The United States Tax Court is established under 26 USC §7441 as an Article I legislative court, meaning its judges serve fixed 15-year terms (renewable) rather than the lifetime tenure of Article III federal judges. The court hears tax cases under the deficiency-procedure jurisdiction of IRC §6213 (the standard path for income-tax deficiencies), under §6320 and §6330 (Collection Due Process appeals), and under several specialized jurisdictions (innocent spouse §6015, declaratory judgment, partnership-level cases under TEFRA and BBA, whistleblower awards).

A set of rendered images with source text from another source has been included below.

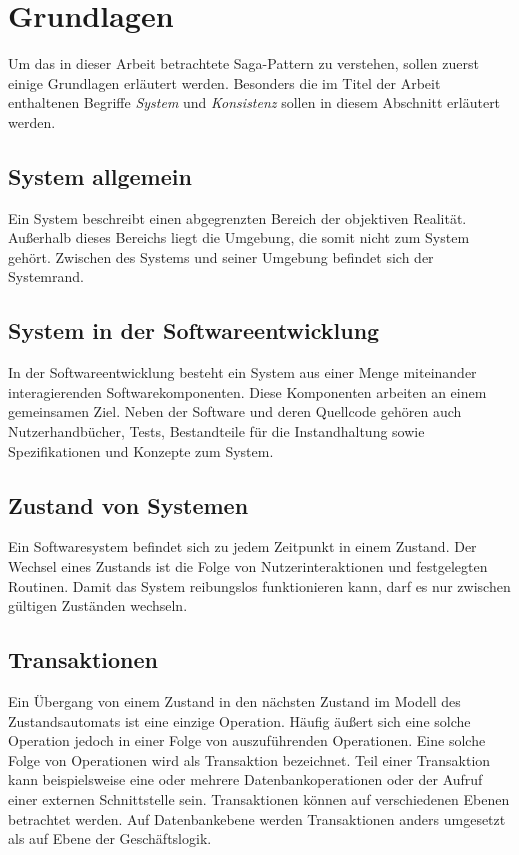 \section{Grundlagen}

Um das in dieser Arbeit betrachtete Saga-Pattern zu verstehen, sollen zuerst einige Grundlagen erläutert werden. Besonders die im Titel der Arbeit enthaltenen Begriffe \textit{System} und \textit{Konsistenz} sollen in diesem Abschnitt erläutert werden. 

\subsection{System allgemein}
Ein System beschreibt einen abgegrenzten Bereich der objektiven Realität. Außerhalb dieses Bereichs liegt die Umgebung, die somit nicht zum System gehört. Zwischen des Systems und seiner Umgebung befindet sich der Systemrand. 

\subsection{System in der Softwareentwicklung}
In der Softwareentwicklung besteht ein System aus einer Menge miteinander interagierenden Softwarekomponenten. Diese Komponenten arbeiten an einem gemeinsamen Ziel. Neben der Software und deren Quellcode gehören auch Nutzerhandbücher, Tests, Bestandteile für die Instandhaltung sowie Spezifikationen und Konzepte zum System. 

\subsection{Zustand von Systemen}
Ein Softwaresystem befindet sich zu jedem Zeitpunkt in einem Zustand. Der Wechsel eines Zustands ist die Folge von Nutzerinteraktionen und festgelegten Routinen. Damit das System reibungslos funktionieren kann, darf es nur zwischen gültigen Zuständen wechseln. %


\subsection{Transaktionen}
Ein Übergang von einem Zustand in den nächsten Zustand im Modell des Zustandsautomats ist eine einzige Operation. Häufig äußert sich eine solche Operation jedoch in einer Folge von auszuführenden Operationen. Eine solche Folge von Operationen wird als Transaktion bezeichnet. Teil einer Transaktion kann beispielsweise eine oder mehrere Datenbankoperationen oder der Aufruf einer externen Schnittstelle sein. Transaktionen können auf verschiedenen Ebenen betrachtet werden. Auf Datenbankebene werden Transaktionen anders umgesetzt als auf Ebene der Geschäftslogik.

The defining procedural feature of the Tax Court is that the taxpayer does not have to pay the disputed tax before filing. A Tax Court petition filed within the 90-day window of the Statutory Notice of Deficiency tolls the assessment, suspends collection, and brings the dispute to the court while the underlying liability remains unpaid. This is the procedural advantage that drives most disputed assessments to the Tax Court even when the taxpayer would prefer a different forum.

The court has 19 judges based in Washington, D.C., who travel a circuit of trial cities across the country. The Tax Court Rules of Practice and Procedure govern the proceedings. Decisions on legal issues are appealable to the U.S. Court of Appeals for the circuit in which the taxpayer resides.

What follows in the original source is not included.